◆ Problem details: The lines to copy are those holding the string "FVerbatim" in the entries below.

◆ Exercise input:
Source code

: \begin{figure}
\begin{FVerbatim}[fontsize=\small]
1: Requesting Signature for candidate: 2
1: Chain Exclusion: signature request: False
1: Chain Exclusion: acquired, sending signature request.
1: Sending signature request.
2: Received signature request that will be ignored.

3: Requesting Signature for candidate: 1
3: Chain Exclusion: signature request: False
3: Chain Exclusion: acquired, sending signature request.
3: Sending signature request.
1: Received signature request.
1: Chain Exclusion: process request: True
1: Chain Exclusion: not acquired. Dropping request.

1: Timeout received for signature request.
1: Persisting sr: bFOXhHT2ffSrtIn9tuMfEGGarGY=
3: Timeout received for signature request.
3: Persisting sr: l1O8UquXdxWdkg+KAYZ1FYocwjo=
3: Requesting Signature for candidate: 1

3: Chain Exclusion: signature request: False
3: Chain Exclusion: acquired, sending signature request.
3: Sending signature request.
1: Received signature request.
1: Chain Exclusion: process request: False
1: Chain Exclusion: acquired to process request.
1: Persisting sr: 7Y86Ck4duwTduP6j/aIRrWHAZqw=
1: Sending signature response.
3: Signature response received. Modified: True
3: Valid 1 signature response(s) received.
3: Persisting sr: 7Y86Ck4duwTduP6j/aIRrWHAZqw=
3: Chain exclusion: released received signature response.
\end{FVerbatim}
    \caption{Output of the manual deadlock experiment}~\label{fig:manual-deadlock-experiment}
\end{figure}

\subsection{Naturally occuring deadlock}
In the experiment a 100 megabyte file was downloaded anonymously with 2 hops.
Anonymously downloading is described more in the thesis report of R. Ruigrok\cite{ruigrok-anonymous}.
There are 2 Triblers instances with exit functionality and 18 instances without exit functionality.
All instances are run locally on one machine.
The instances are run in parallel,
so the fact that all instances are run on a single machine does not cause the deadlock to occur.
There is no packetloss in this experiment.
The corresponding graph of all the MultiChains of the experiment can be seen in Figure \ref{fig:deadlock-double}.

◆ Solution:
\begin{FVerbatim}[fontsize=\small]
\end{FVerbatim}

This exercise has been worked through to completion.